Vivaldi’s The Four Seasons - Winter shows up in jewelry and luxury car commercials.
Bugs Bunny stole everything ever.
Funny radio broadcast transcript here
There’s also a set of two CDs listed on amazon - Bugs Bunny on Broadway, and Bugs Bunny at the Symphony.
Bet you’d recognize most, if not all, of those, and I’d also bet that quite a few of them will trigger specific memories of individual cartoons.
You’ve probably heard the Prelude part of Charpentier’s Te Deum, but the whole thing is worth a listen.
Ah yes, cartoons! If you’re familiar with Tom & Jerry’s “Cat Concerto,” you’ll recognize Hungarian Rhapsody No. 2 by Liszt. I just learned from reading Wiki to get the exact title that the same piece was used in “Rhapsody Rabbit.”
William Tell Overture. If you haven’t listened to the entire thing, you’ll be surprised at how familiar it is – and I don’t just mean the finale.
Yes, the opening of the Overture should be quite familiar, Sigene.
And, in a similar vein, Grieg’s Morning Mood from Peer Gynt.
That’s actually well into the Overture, not the beginning…
Try this recording.
Nitpick - That isn’t actually the opening. It’s the third of four parts, Ranz Des Vaches
Claire du lune, Debussy
A little night music, WAM
Water Music, Handel
Variations on a Theme by Paganini, Rachmananoff
I’ll stick with opera melodies that many people know.
Verdi’s La Donna e Mobile from Rigoletto.
Verdi’s Anvil Chorus from Il Trovatore.
Verdi’s Libiamo ne’ lieti calici from La Traviata.
Puccini’s O mio babbino caro from Gianni Schicchi.
Puccini’s Un bel di vedremo from Madama Butterfly.
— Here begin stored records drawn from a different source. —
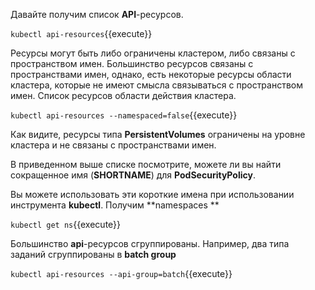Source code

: Давайте получим список **API**-ресурсов.

`kubectl api-resources`{{execute}}

Ресурсы могут быть либо ограничены кластером, либо связаны с пространством имен. Большинство ресурсов связаны с пространствами имен, однако, есть некоторые ресурсы области кластера, которые не имеют смысла связываться с пространством имен. Список ресурсов области действия кластера.

`kubectl api-resources --namespaced=false`{{execute}}

Как видите, ресурсы типа **PersistentVolumes** ограничены на уровне кластера и не связаны с пространствами имен.

В приведенном выше списке посмотрите, можете ли вы найти сокращенное имя (**SHORTNAME**) для **PodSecurityPolicy**.

Вы можете использовать эти короткие имена при использовании инструмента **kubectl**. Получим **namespaces **

`kubectl get ns`{{execute}}

Большинство **api**-ресурсов сгруппированы. Например, два типа заданий сгруппированы в **batch group**

`kubectl api-resources --api-group=batch`{{execute}}
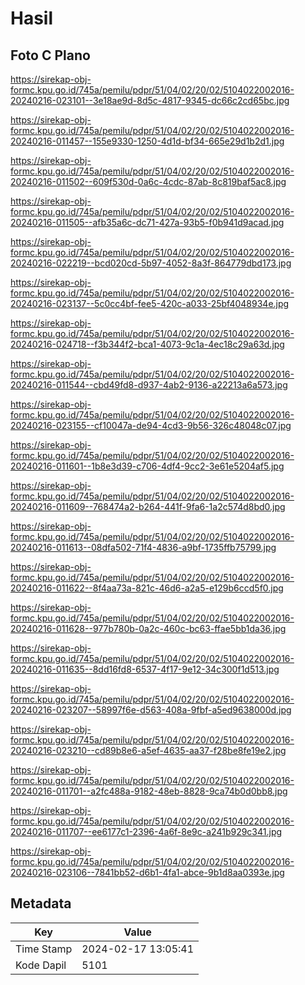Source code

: # Hasil

## Foto C Plano

https://sirekap-obj-formc.kpu.go.id/745a/pemilu/pdpr/51/04/02/20/02/5104022002016-20240216-023101--3e18ae9d-8d5c-4817-9345-dc66c2cd65bc.jpg

https://sirekap-obj-formc.kpu.go.id/745a/pemilu/pdpr/51/04/02/20/02/5104022002016-20240216-011457--155e9330-1250-4d1d-bf34-665e29d1b2d1.jpg

https://sirekap-obj-formc.kpu.go.id/745a/pemilu/pdpr/51/04/02/20/02/5104022002016-20240216-011502--609f530d-0a6c-4cdc-87ab-8c819baf5ac8.jpg

https://sirekap-obj-formc.kpu.go.id/745a/pemilu/pdpr/51/04/02/20/02/5104022002016-20240216-011505--afb35a6c-dc71-427a-93b5-f0b941d9acad.jpg

https://sirekap-obj-formc.kpu.go.id/745a/pemilu/pdpr/51/04/02/20/02/5104022002016-20240216-022219--bcd020cd-5b97-4052-8a3f-864779dbd173.jpg

https://sirekap-obj-formc.kpu.go.id/745a/pemilu/pdpr/51/04/02/20/02/5104022002016-20240216-023137--5c0cc4bf-fee5-420c-a033-25bf4048934e.jpg

https://sirekap-obj-formc.kpu.go.id/745a/pemilu/pdpr/51/04/02/20/02/5104022002016-20240216-024718--f3b344f2-bca1-4073-9c1a-4ec18c29a63d.jpg

https://sirekap-obj-formc.kpu.go.id/745a/pemilu/pdpr/51/04/02/20/02/5104022002016-20240216-011544--cbd49fd8-d937-4ab2-9136-a22213a6a573.jpg

https://sirekap-obj-formc.kpu.go.id/745a/pemilu/pdpr/51/04/02/20/02/5104022002016-20240216-023155--cf10047a-de94-4cd3-9b56-326c48048c07.jpg

https://sirekap-obj-formc.kpu.go.id/745a/pemilu/pdpr/51/04/02/20/02/5104022002016-20240216-011601--1b8e3d39-c706-4df4-9cc2-3e61e5204af5.jpg

https://sirekap-obj-formc.kpu.go.id/745a/pemilu/pdpr/51/04/02/20/02/5104022002016-20240216-011609--768474a2-b264-441f-9fa6-1a2c574d8bd0.jpg

https://sirekap-obj-formc.kpu.go.id/745a/pemilu/pdpr/51/04/02/20/02/5104022002016-20240216-011613--08dfa502-71f4-4836-a9bf-1735ffb75799.jpg

https://sirekap-obj-formc.kpu.go.id/745a/pemilu/pdpr/51/04/02/20/02/5104022002016-20240216-011622--8f4aa73a-821c-46d6-a2a5-e129b6ccd5f0.jpg

https://sirekap-obj-formc.kpu.go.id/745a/pemilu/pdpr/51/04/02/20/02/5104022002016-20240216-011628--977b780b-0a2c-460c-bc63-ffae5bb1da36.jpg

https://sirekap-obj-formc.kpu.go.id/745a/pemilu/pdpr/51/04/02/20/02/5104022002016-20240216-011635--8dd16fd8-6537-4f17-9e12-34c300f1d513.jpg

https://sirekap-obj-formc.kpu.go.id/745a/pemilu/pdpr/51/04/02/20/02/5104022002016-20240216-023207--58997f6e-d563-408a-9fbf-a5ed9638000d.jpg

https://sirekap-obj-formc.kpu.go.id/745a/pemilu/pdpr/51/04/02/20/02/5104022002016-20240216-023210--cd89b8e6-a5ef-4635-aa37-f28be8fe19e2.jpg

https://sirekap-obj-formc.kpu.go.id/745a/pemilu/pdpr/51/04/02/20/02/5104022002016-20240216-011701--a2fc488a-9182-48eb-8828-9ca74b0d0bb8.jpg

https://sirekap-obj-formc.kpu.go.id/745a/pemilu/pdpr/51/04/02/20/02/5104022002016-20240216-011707--ee6177c1-2396-4a6f-8e9c-a241b929c341.jpg

https://sirekap-obj-formc.kpu.go.id/745a/pemilu/pdpr/51/04/02/20/02/5104022002016-20240216-023106--7841bb52-d6b1-4fa1-abce-9b1d8aa0393e.jpg


## Metadata

| Key        | Value               |
| ---------- | ------------------- |
| Time Stamp | 2024-02-17 13:05:41 |
| Kode Dapil | 5101                |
Leoncavallo’s Vesti la giubba from Pagliacci.
For The Olympics, I’m of the age that I first think of Bugler’s Dream, by Leo Arnaud. (Written in 1958, so we’re definitely extending the OP’s timeframe.) ABC used that as their theme until NBC outbid them for the 1988 Summer Olympics (and all since, I think). NBC commissioned a new theme by John Williams. Bugler’s Dream was so strongly associate with the Olympics that NBC has even used it as a hybrid with the Williams theme.
I think one of the networks (CBS?) used to use a snippet of Fanfare for the Common Man as the intro to its golf telecasts, probably back in the '70s. That’s from the dusty, back corner of my memory, though. There was definitely something very brassy like that. Can anybody confirm or deny?
If you’ve ever seen “Jaws,” you’ll recognize the beginning of the 4th movement of Dvorak’s New World Symphony.
Along the lines of William Tell, another piece of “horse-riding music” familiar to viewers of Bugs Bunny cartoons and the like is the 2nd theme of von Suppe’s overture to Light Cavalry.
Yeah, in the middle of it is also a section which gets used a lot for ships at sea during a huge storm (in the above link it starts around 3:30)…
If you’ve seen the movie Chocolat, then Erik Satie’s Gnossienne No.1 should sound very familiar. (I think the version used in the film is an arrangement by Rachel Portman, so it’s close, but not an exact match.)